Parlare di Amartya Sen è difficile perché definirlo solo come il massimo esperto di economia del benessere è quanto mai riduttivo: il suo contributo al sapere universale è infatti così vasto da aver abbracciare non solo l’economia nella sua accezione più alta ma anche la filosofia, la sociologia e non da ultima l’ecologia. Di nazionalità indiana, è attualmente professore all’università di Harvard e le sue teorie sembrano oggi le più adatte ad analizzare e descrivere i tempi di grave crisi economica che stiamo vivendo.
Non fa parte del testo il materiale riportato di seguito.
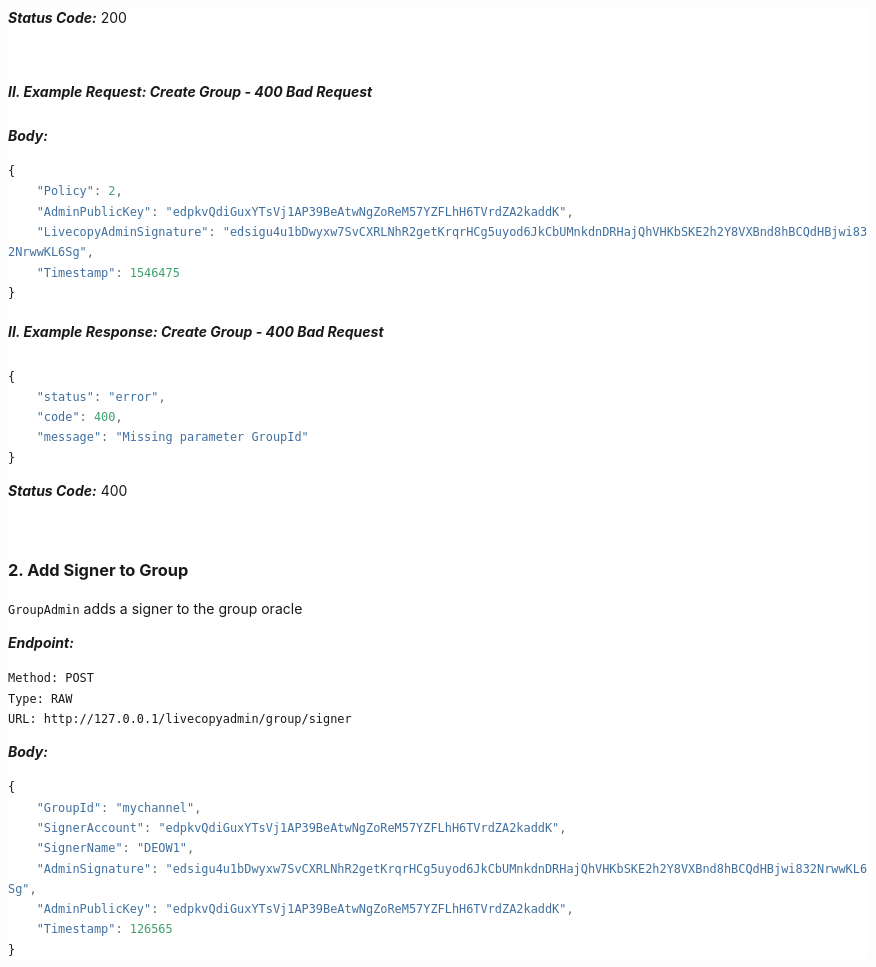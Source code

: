 **_Status Code:_** 200

<br>

##### II. Example Request: Create Group - 400 Bad Request

**_Body:_**

```js
{
    "Policy": 2,
    "AdminPublicKey": "edpkvQdiGuxYTsVj1AP39BeAtwNgZoReM57YZFLhH6TVrdZA2kaddK",
    "LivecopyAdminSignature": "edsigu4u1bDwyxw7SvCXRLNhR2getKrqrHCg5uyod6JkCbUMnkdnDRHajQhVHKbSKE2h2Y8VXBnd8hBCQdHBjwi832NrwwKL6Sg",
    "Timestamp": 1546475
}
```

##### II. Example Response: Create Group - 400 Bad Request

```js
{
    "status": "error",
    "code": 400,
    "message": "Missing parameter GroupId"
}
```

**_Status Code:_** 400

<br>

### 2. Add Signer to Group

`GroupAdmin` adds a signer to the group oracle

**_Endpoint:_**

```bash
Method: POST
Type: RAW
URL: http://127.0.0.1/livecopyadmin/group/signer
```

**_Body:_**

```js
{
    "GroupId": "mychannel",
    "SignerAccount": "edpkvQdiGuxYTsVj1AP39BeAtwNgZoReM57YZFLhH6TVrdZA2kaddK",
    "SignerName": "DEOW1",
    "AdminSignature": "edsigu4u1bDwyxw7SvCXRLNhR2getKrqrHCg5uyod6JkCbUMnkdnDRHajQhVHKbSKE2h2Y8VXBnd8hBCQdHBjwi832NrwwKL6Sg",
    "AdminPublicKey": "edpkvQdiGuxYTsVj1AP39BeAtwNgZoReM57YZFLhH6TVrdZA2kaddK",
    "Timestamp": 126565
}
```
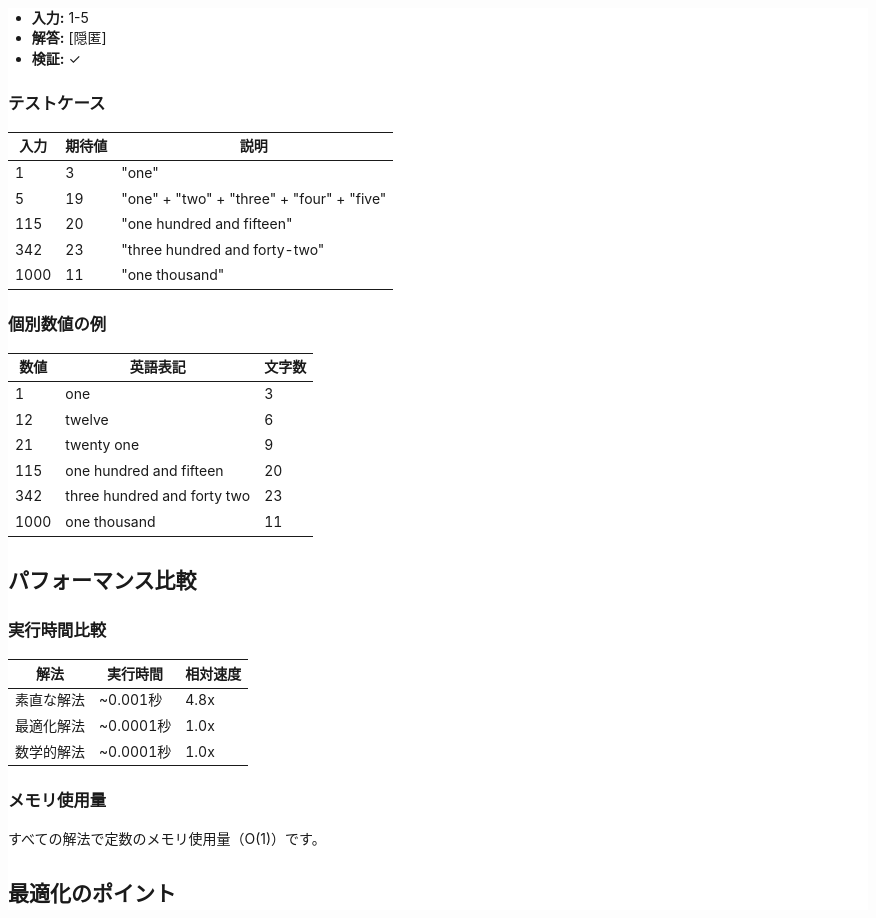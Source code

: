 - **入力:** 1-5
- **解答:** [隠匿]
- **検証:** ✓

### テストケース

| 入力 | 期待値 | 説明 |
|------|--------|------|
| 1 | 3 | "one" |
| 5 | 19 | "one" + "two" + "three" + "four" + "five" |
| 115 | 20 | "one hundred and fifteen" |
| 342 | 23 | "three hundred and forty-two" |
| 1000 | 11 | "one thousand" |

### 個別数値の例

| 数値 | 英語表記 | 文字数 |
|------|----------|--------|
| 1 | one | 3 |
| 12 | twelve | 6 |
| 21 | twenty one | 9 |
| 115 | one hundred and fifteen | 20 |
| 342 | three hundred and forty two | 23 |
| 1000 | one thousand | 11 |

## パフォーマンス比較

### 実行時間比較

| 解法 | 実行時間 | 相対速度 |
|------|----------|----------|
| 素直な解法 | ~0.001秒 | 4.8x |
| 最適化解法 | ~0.0001秒 | 1.0x |
| 数学的解法 | ~0.0001秒 | 1.0x |

### メモリ使用量

すべての解法で定数のメモリ使用量（O(1)）です。

## 最適化のポイント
Rendendo il fattore umano centrale rispetto ai fenomeni economici, Sen ha dato un contributo principe all’analisi delle disuguaglianze e della globalizzazione. Egli parte da un esame critico dell’economia del benessere, che lo porta fra l’altro alla definizione di un indice di povertà che viene largamente usato in letteratura : l’HDI, Human Development Index, ossia il coefficiente di misurazione del grado di sviluppo. Questo introduce nuovi parametri per valutare la reale ricchezza di un paese: aspettativa di vita, alfabetizzazione degli adulti, distribuzione del reddito.
La Human development Theory di Sen è una sintesi di altre teorie come lo sviluppo sostenibile, l’economia del benessere e l’ecologia economica.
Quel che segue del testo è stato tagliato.